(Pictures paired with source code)
******

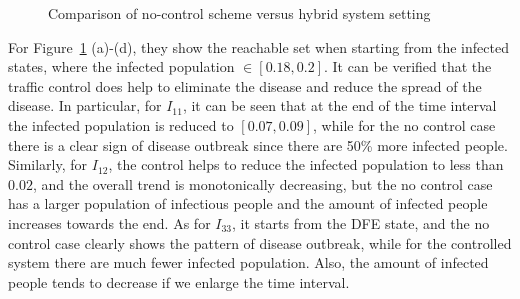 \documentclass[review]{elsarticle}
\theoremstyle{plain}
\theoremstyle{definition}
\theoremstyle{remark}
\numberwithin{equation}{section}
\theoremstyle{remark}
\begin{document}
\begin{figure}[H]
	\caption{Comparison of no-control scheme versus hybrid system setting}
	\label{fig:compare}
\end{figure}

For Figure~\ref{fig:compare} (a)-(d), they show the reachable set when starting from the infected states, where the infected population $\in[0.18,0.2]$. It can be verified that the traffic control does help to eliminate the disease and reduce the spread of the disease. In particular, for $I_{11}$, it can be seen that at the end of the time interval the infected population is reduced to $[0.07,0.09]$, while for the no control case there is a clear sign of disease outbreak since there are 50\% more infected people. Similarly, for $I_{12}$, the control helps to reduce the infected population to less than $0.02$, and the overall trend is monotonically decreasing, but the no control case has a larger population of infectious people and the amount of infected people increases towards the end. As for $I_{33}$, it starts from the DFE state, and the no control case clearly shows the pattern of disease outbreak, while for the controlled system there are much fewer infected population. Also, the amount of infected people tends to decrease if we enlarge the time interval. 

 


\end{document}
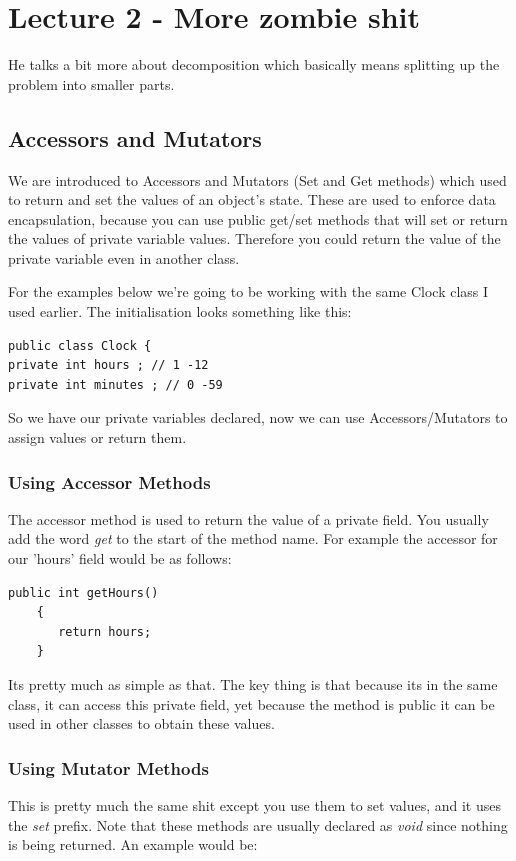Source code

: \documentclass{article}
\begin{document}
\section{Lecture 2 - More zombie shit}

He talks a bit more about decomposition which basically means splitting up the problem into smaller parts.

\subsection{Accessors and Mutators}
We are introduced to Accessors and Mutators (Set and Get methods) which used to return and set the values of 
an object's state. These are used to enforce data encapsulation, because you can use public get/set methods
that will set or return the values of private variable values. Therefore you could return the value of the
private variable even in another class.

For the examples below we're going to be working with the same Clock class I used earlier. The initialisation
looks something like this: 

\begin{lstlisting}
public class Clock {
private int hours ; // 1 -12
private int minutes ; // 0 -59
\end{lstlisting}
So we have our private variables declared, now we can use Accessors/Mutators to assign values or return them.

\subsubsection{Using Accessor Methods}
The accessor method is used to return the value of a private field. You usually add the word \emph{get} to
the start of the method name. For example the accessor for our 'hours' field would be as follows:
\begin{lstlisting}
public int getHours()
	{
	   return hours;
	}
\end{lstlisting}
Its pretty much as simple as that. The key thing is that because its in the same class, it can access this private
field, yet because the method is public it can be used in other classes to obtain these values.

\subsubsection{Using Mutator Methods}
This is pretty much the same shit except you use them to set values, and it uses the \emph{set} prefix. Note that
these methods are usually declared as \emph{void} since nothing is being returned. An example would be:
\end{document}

******

◆ **What is needed**
For the entries above, return an exact copy that omits the images.

◆ **Answer for the task**
 \documentclass[review]{elsarticle}
\theoremstyle{plain}
\theoremstyle{definition}
\theoremstyle{remark}
\numberwithin{equation}{section}
\theoremstyle{remark}
\begin{document}
\begin{figure}[H]
	\caption{Comparison of no-control scheme versus hybrid system setting}
	\label{fig:compare}
\end{figure}

For Figure~\ref{fig:compare} (a)-(d), they show the reachable set when starting from the infected states, where the infected population $\in[0.18,0.2]$. It can be verified that the traffic control does help to eliminate the disease and reduce the spread of the disease. In particular, for $I_{11}$, it can be seen that at the end of the time interval the infected population is reduced to $[0.07,0.09]$, while for the no control case there is a clear sign of disease outbreak since there are 50\% more infected people. Similarly, for $I_{12}$, the control helps to reduce the infected population to less than $0.02$, and the overall trend is monotonically decreasing, but the no control case has a larger population of infectious people and the amount of infected people increases towards the end. As for $I_{33}$, it starts from the DFE state, and the no control case clearly shows the pattern of disease outbreak, while for the controlled system there are much fewer infected population. Also, the amount of infected people tends to decrease if we enlarge the time interval. 

 


\end{document}
Source code

: \documentclass{article}
\begin{document}
\section{Lecture 2 - More zombie shit}

He talks a bit more about decomposition which basically means splitting up the problem into smaller parts.

\subsection{Accessors and Mutators}
We are introduced to Accessors and Mutators (Set and Get methods) which used to return and set the values of 
an object's state. These are used to enforce data encapsulation, because you can use public get/set methods
that will set or return the values of private variable values. Therefore you could return the value of the
private variable even in another class.

For the examples below we're going to be working with the same Clock class I used earlier. The initialisation
looks something like this: 

\begin{lstlisting}
public class Clock {
private int hours ; // 1 -12
private int minutes ; // 0 -59
\end{lstlisting}
So we have our private variables declared, now we can use Accessors/Mutators to assign values or return them.

\subsubsection{Using Accessor Methods}
The accessor method is used to return the value of a private field. You usually add the word \emph{get} to
the start of the method name. For example the accessor for our 'hours' field would be as follows:
\begin{lstlisting}
public int getHours()
	{
	   return hours;
	}
\end{lstlisting}
Its pretty much as simple as that. The key thing is that because its in the same class, it can access this private
field, yet because the method is public it can be used in other classes to obtain these values.

\subsubsection{Using Mutator Methods}
This is pretty much the same shit except you use them to set values, and it uses the \emph{set} prefix. Note that
these methods are usually declared as \emph{void} since nothing is being returned. An example would be:
\end{document}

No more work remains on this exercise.